All lines of the material below that include the string "Primaria" are to be copied.
• • • •
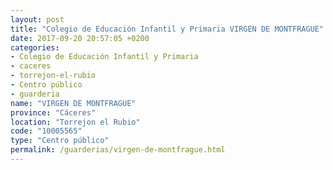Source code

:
 ```yaml
---
layout: post
title: "Colegio de Educación Infantil y Primaria VIRGEN DE MONTFRAGUE"
date: 2017-09-20 20:57:05 +0200
categories:
- Colegio de Educación Infantil y Primaria
- caceres
- torrejon-el-rubio
- Centro público
- guarderia
name: "VIRGEN DE MONTFRAGUE"
province: "Cáceres"
location: "Torrejon el Rubio"
code: "10005565"
type: "Centro público"
permalink: /guarderias/virgen-de-montfrague.html
---
```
• • • •
## Exercise solution
title: "Colegio de Educación Infantil y Primaria VIRGEN DE MONTFRAGUE"
- Colegio de Educación Infantil y Primaria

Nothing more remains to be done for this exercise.